• [Work task] Only one span of the listing below should come back. It runs from the line with "factor(stname)MT & 0.44" through the line with "capable of generating", and each of its lines must be reproduced exactly.

• [Source records]
+++

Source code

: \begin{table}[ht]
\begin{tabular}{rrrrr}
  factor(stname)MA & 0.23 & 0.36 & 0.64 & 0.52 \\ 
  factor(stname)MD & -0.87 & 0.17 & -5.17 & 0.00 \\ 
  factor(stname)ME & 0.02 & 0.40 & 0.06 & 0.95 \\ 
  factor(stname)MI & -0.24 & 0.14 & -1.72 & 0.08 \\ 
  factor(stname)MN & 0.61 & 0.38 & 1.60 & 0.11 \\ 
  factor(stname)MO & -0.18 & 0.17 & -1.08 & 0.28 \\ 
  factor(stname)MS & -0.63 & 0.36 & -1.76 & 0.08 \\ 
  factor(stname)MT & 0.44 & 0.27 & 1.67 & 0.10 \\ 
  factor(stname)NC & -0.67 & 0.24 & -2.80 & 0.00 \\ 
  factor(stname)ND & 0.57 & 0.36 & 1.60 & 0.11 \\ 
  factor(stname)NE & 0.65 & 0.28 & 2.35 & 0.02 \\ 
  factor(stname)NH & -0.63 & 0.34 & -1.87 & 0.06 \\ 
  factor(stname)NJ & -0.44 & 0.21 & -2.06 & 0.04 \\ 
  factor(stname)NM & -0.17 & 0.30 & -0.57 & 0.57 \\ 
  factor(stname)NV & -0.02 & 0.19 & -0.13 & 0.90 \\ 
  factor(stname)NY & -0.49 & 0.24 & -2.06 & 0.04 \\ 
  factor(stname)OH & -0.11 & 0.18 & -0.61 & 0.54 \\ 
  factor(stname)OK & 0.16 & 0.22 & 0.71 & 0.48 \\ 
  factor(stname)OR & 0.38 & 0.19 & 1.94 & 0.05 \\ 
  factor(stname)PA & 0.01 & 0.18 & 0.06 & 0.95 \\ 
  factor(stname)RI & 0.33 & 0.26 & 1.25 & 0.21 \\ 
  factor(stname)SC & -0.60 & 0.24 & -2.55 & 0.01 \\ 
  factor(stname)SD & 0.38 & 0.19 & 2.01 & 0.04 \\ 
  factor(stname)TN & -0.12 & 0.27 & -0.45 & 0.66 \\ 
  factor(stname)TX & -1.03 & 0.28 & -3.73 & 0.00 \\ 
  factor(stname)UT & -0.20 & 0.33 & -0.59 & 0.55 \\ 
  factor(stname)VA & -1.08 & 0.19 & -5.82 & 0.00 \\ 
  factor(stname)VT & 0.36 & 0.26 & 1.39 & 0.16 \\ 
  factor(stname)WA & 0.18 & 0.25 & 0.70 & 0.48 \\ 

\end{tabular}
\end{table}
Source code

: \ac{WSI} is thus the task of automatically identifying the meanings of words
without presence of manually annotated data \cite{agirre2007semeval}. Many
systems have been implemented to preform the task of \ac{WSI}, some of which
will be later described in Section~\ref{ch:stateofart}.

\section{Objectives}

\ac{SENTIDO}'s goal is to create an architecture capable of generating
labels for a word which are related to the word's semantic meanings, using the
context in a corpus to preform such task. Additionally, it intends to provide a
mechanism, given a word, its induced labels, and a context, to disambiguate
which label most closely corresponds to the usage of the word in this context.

+++

• [Response below]
  factor(stname)MT & 0.44 & 0.27 & 1.67 & 0.10 \\ 
  factor(stname)NC & -0.67 & 0.24 & -2.80 & 0.00 \\ 
  factor(stname)ND & 0.57 & 0.36 & 1.60 & 0.11 \\ 
  factor(stname)NE & 0.65 & 0.28 & 2.35 & 0.02 \\ 
  factor(stname)NH & -0.63 & 0.34 & -1.87 & 0.06 \\ 
  factor(stname)NJ & -0.44 & 0.21 & -2.06 & 0.04 \\ 
  factor(stname)NM & -0.17 & 0.30 & -0.57 & 0.57 \\ 
  factor(stname)NV & -0.02 & 0.19 & -0.13 & 0.90 \\ 
  factor(stname)NY & -0.49 & 0.24 & -2.06 & 0.04 \\ 
  factor(stname)OH & -0.11 & 0.18 & -0.61 & 0.54 \\ 
  factor(stname)OK & 0.16 & 0.22 & 0.71 & 0.48 \\ 
  factor(stname)OR & 0.38 & 0.19 & 1.94 & 0.05 \\ 
  factor(stname)PA & 0.01 & 0.18 & 0.06 & 0.95 \\ 
  factor(stname)RI & 0.33 & 0.26 & 1.25 & 0.21 \\ 
  factor(stname)SC & -0.60 & 0.24 & -2.55 & 0.01 \\ 
  factor(stname)SD & 0.38 & 0.19 & 2.01 & 0.04 \\ 
  factor(stname)TN & -0.12 & 0.27 & -0.45 & 0.66 \\ 
  factor(stname)TX & -1.03 & 0.28 & -3.73 & 0.00 \\ 
  factor(stname)UT & -0.20 & 0.33 & -0.59 & 0.55 \\ 
  factor(stname)VA & -1.08 & 0.19 & -5.82 & 0.00 \\ 
  factor(stname)VT & 0.36 & 0.26 & 1.39 & 0.16 \\ 
  factor(stname)WA & 0.18 & 0.25 & 0.70 & 0.48 \\ 

\end{tabular}
\end{table}
Source code

: \ac{WSI} is thus the task of automatically identifying the meanings of words
without presence of manually annotated data \cite{agirre2007semeval}. Many
systems have been implemented to preform the task of \ac{WSI}, some of which
will be later described in Section~\ref{ch:stateofart}.

\section{Objectives}

\ac{SENTIDO}'s goal is to create an architecture capable of generating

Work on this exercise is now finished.